Covenant News
Must Challenge Barriers to Reach World
By Stan FriedmanKEYSTONE, CO (June 22, 2005) - What does it mean to be mission friends? What barriers do Christians need to break through to become even more effective in reaching a rapidly changing world?
Those were among the questions intended to inspire those attending the second of three evening worship services during the 120th Annual Meeting of the Evangelical Covenant Church.
The evening focused on world mission initiatives and included the
commissioning of short-term and project ministries. A procession of 32
flags at the beginning of the service was a visual reminder of the
breadth of the denomination's love for others. An opening prayer offered
in Spanish by Jorge Julian Perez, the president of the Federation of
Covenant Churches in Colombia, was an audible reminder.
"The Covenant church around the world - that is what we celebrate tonight," said Curt Peterson, executive minister of the Department of World Mission in opening the service. The connectedness among those who leave and those who stay behind and support was celebrated and emphasized during the service. In a departure from tradition, the commissioned missionaries stood among the gathering of more than 400 for the laying on of hands and prayer. People prayed over the missionaries as they felt led.

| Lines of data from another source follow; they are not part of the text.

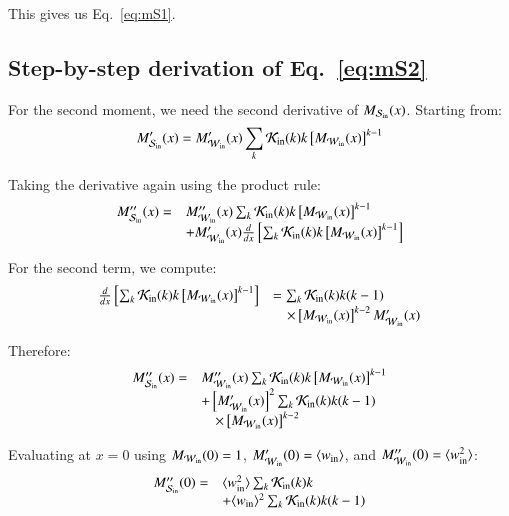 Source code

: \documentclass[a4paper,pre,superscriptaddress,floatfix,nofootinbib,twocolumn]{revtex4-1}
\begin{document}
This gives us Eq.~\eqref{eq:mS1}.

\subsection*{Step-by-step derivation of Eq.~\eqref{eq:mS2}}

For the second moment, we need the second derivative of $M_{{\cal S}_\text{in}}(x)$. Starting from:
\[
M'_{{\cal S}_\text{in}}(x) = M'_{{\cal W}_\text{in}}(x) \sum_{k} {\cal K}_\text{in}(k) k \left[ M_{{\cal W}_\text{in}}(x) \right]^{k-1}
\]

Taking the derivative again using the product rule:
\[
\begin{array}{ll}
M''_{{\cal S}_\text{in}}(x) = & M''_{{\cal W}_\text{in}}(x) \sum_{k} {\cal K}_\text{in}(k) k \left[ M_{{\cal W}_\text{in}}(x) \right]^{k-1} \\
& + M'_{{\cal W}_\text{in}}(x) \frac{d}{dx}\left[\sum_{k} {\cal K}_\text{in}(k) k \left[ M_{{\cal W}_\text{in}}(x) \right]^{k-1}\right]
\end{array}
\]

For the second term, we compute:
\[
\begin{array}{ll}
\frac{d}{dx}\left[\sum_{k} {\cal K}_\text{in}(k) k \left[ M_{{\cal W}_\text{in}}(x) \right]^{k-1}\right] & = \sum_{k} {\cal K}_\text{in}(k) k (k-1) \\
& \quad \times \left[ M_{{\cal W}_\text{in}}(x) \right]^{k-2} M'_{{\cal W}_\text{in}}(x)
\end{array}
\]

Therefore:
\[
\begin{array}{ll}
M''_{{\cal S}_\text{in}}(x) = & M''_{{\cal W}_\text{in}}(x) \sum_{k} {\cal K}_\text{in}(k) k \left[ M_{{\cal W}_\text{in}}(x) \right]^{k-1} \\
& + \left[M'_{{\cal W}_\text{in}}(x)\right]^2 \sum_{k} {\cal K}_\text{in}(k) k(k-1) \\
& \quad \times \left[ M_{{\cal W}_\text{in}}(x) \right]^{k-2}
\end{array}
\]

Evaluating at $x = 0$ using $M_{{\cal W}_\text{in}}(0) = 1$, $M'_{{\cal W}_\text{in}}(0) = \langle w_\text{in} \rangle$, and $M''_{{\cal W}_\text{in}}(0) = \langle w^2_\text{in} \rangle$:
\[
\begin{array}{ll}
M''_{{\cal S}_\text{in}}(0) = & \langle w^2_\text{in} \rangle \sum_{k} {\cal K}_\text{in}(k) k \\
& + \langle w_\text{in} \rangle^2 \sum_{k} {\cal K}_\text{in}(k) k(k-1)
\end{array}
\]
\end{document}
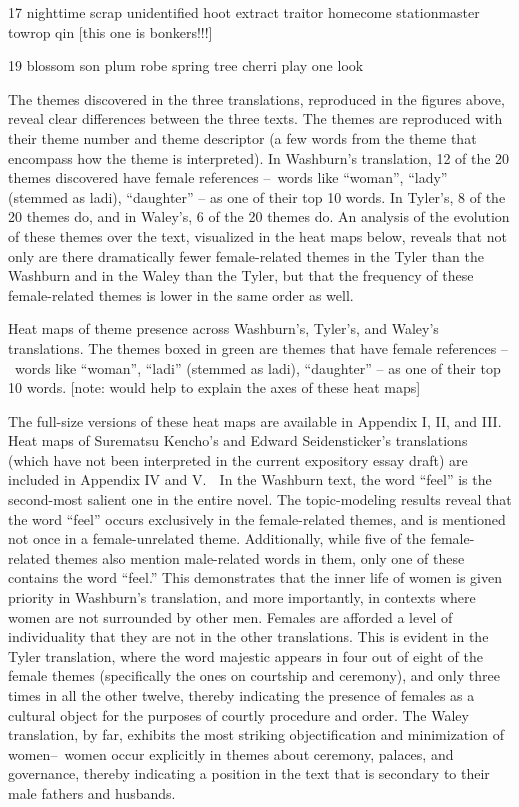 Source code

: \documentclass[12pt]{article}
\begin{document}
\begin{flushleft}
\begin{spacing}{2.0}
17 nighttime scrap unidentified hoot extract traitor homecome stationmaster towrop qin [this one is bonkers!!!]

19 blossom son plum robe spring tree cherri play one look 

The themes discovered in the three translations, reproduced in the figures above, reveal clear differences between the three texts. The themes are reproduced with their theme number and theme descriptor (a few words from the theme that encompass how the theme is interpreted). In Washburn’s translation, 12 of the 20 themes discovered have female references – words like “woman”, “lady” (stemmed as ladi), “daughter” – as one of their top 10 words. In Tyler’s, 8 of the 20 themes do, and in Waley’s, 6 of the 20 themes do. An analysis of the evolution of these themes over the text, visualized in the heat maps below, reveals that not only are there dramatically fewer female-related themes in the Tyler than the Washburn and in the Waley than the Tyler, but that the frequency of these female-related themes is lower in the same order as well. 

Heat maps of theme presence across Washburn’s, Tyler’s, and Waley’s translations. The themes boxed in green are themes that have female references – words like “woman”, “ladi” (stemmed as ladi), “daughter” – as one of their top 10 words. [note: would help to explain the axes of these heat maps]

The full-size versions of these heat maps are available in Appendix I, II, and III. Heat maps of Surematsu Kencho’s and Edward Seidensticker’s translations (which have not been interpreted in the current expository essay draft) are included in Appendix IV and V. 
In the Washburn text, the word “feel” is the second-most salient one in the entire novel. The topic-modeling results reveal that the word “feel” occurs exclusively in the female-related themes, and is mentioned not once in a female-unrelated theme. Additionally, while five of the female-related themes also mention male-related words in them, only one of these contains the word “feel.” This demonstrates that the inner life of women is given priority in Washburn’s translation, and more importantly, in contexts where women are not surrounded by other men. Females are afforded a level of individuality that they are not in the other translations. This is evident in the Tyler translation, where the word majestic appears in four out of eight of the female themes (specifically the ones on courtship and ceremony), and only three times in all the other twelve, thereby indicating the presence of females as a cultural object for the purposes of courtly procedure and order. The Waley translation, by far, exhibits the most striking objectification and minimization of women– women occur explicitly in themes about ceremony, palaces, and governance, thereby indicating a position in the text that is secondary to their male fathers and husbands. 


\end{spacing}
\end{flushleft}
\end{document}
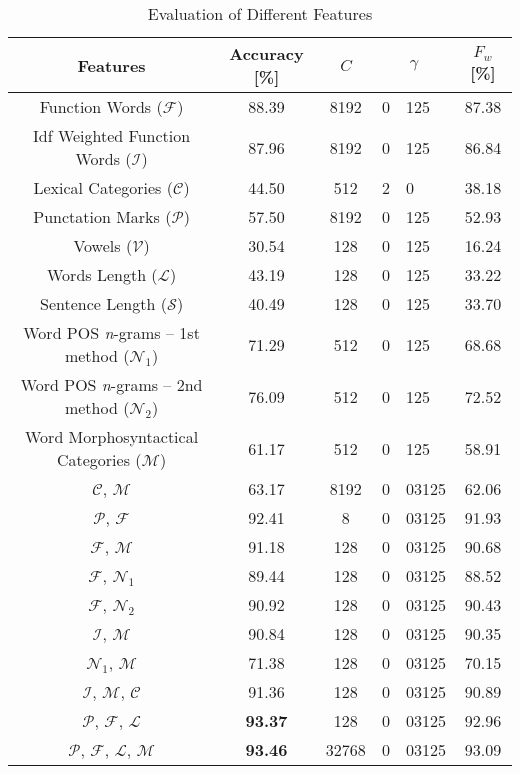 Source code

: \documentclass{llncs}
\begin{document}
\begin{table*}[htb]
\begin{center}
\caption{Evaluation of Different Features}%
\begin{tabular}{c c c r@{.}l c}%
\toprule%
Features & Accuracy [\%] & $C$ & \multicolumn{2}{c}{$\gamma$} & $F_w$ [\%]\\
\midrule
Function Words ($\mathcal{F}$) & 88.39 & 8192 & 0 & 125 & 87.38\\
Idf Weighted Function Words ($\mathcal{I}$) & 87.96 & 8192 & 0 & 125 & 86.84\\
Lexical Categories ($\mathcal{C}$) & 44.50 & 512 & 2 & 0 & 38.18\\
Punctation Marks ($\mathcal{P}$) & 57.50 & 8192 & 0 & 125 & 52.93\\
Vowels ($\mathcal{V}$) & 30.54 & 128 & 0 & 125 & 16.24\\
Words Length ($\mathcal{L}$) & 43.19 & 128 & 0 & 125 & 33.22\\
Sentence Length ($\mathcal{S}$) & 40.49 & 128 & 0 & 125 & 33.70\\
Word POS \emph{n}-grams -- 1st method ($\mathcal{N}_1$) & 71.29 &
512 & 0 & 125 & 68.68\\
Word POS \emph{n}-grams -- 2nd method ($\mathcal{N}_2$) & 76.09
& 512 & 0 & 125 & 72.52\\
Word Morphosyntactical Categories ($\mathcal{M}$) & 61.17 & 512 & 0 & 125 & 58.91\\
$\mathcal{C}$, $\mathcal{M}$ & 63.17 & 8192 & 0 & 03125 & 62.06\\
$\mathcal{P}$, $\mathcal{F}$ & 92.41 & 8 & 0 & 03125 & 91.93\\
$\mathcal{F}$, $\mathcal{M}$ & 91.18 & 128 & 0 & 03125 & 90.68\\
$\mathcal{F}$, $\mathcal{N}_1$ & 89.44 & 128 & 0 & 03125 & 88.52\\
$\mathcal{F}$, $\mathcal{N}_2$ & 90.92 & 128 & 0 & 03125 & 90.43\\
$\mathcal{I}$, $\mathcal{M}$ & 90.84 & 128 & 0 & 03125 & 90.35\\
$\mathcal{N}_1$, $\mathcal{M}$ & 71.38 & 128 & 0 & 03125 & 70.15\\
$\mathcal{I}$, $\mathcal{M}$, $\mathcal{C}$ & 91.36 & 128 & 0 & 03125 & 90.89\\
$\mathcal{P}$, $\mathcal{F}$, $\mathcal{L}$ & \textbf{93.37} & 128 & 0 & 03125
& 92.96\\
$\mathcal{P}$, $\mathcal{F}$, $\mathcal{L}$, $\mathcal{M}$ & \textbf{93.46} &
32768 & 0 & 03125 & 93.09\\

\end{tabular}
\end{center}
\end{table*}
\end{document}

Those commissioned included project missionaries who will start new works in St. Petersburg, Russia, and Rio de Janeiro, Brazil. Having made seven mission trips to Mexico with First Covenant Church in Rockford, Illinois, a family of four is leaving to do short-term work with an affiliation of churches there.
But even as the work was celebrated, two pastors from the multiethnic, multi-campus NewSong Church in Irvine, Los Angeles and north Orange County, California, drew from Luke 5:17-26 (the man on a mat lowered through a roof by four friends so that Jesus could heal him) as the text for their remarks. "They were mission friends," said Adam Edgerly. "They were going to get their friend to Jesus by any means necessary."
Edgerly and David Gibbons (upper photo) asked, "What does it mean to be a mission friend?" Gibbons began by focusing on the person who was lowered through the roof. "A mission friend is about letting your friend carry your mat," he said.
In the past, leaders have been told to lead out of their strengths, "and we bought it hook, line and sinker," Gibbons said. Biblical leadership actually means leading out of weakness and the pain that people have experienced. "That pain becomes our platform for our proclamation of the grace of God," Gibbons said.
Being a mission friend means doing whatever it takes to serve others, the pair noted. Edgerly shared how the leadership team at NewSong had struggled in their relationships with one another. The church's one-word mission statement is "reconciliation," but the team members learned they had not been reconciled to one another after suffering hurts. The team shared hurts and became reconciled and committed to serving one another, no matter the cost, Edgerly said.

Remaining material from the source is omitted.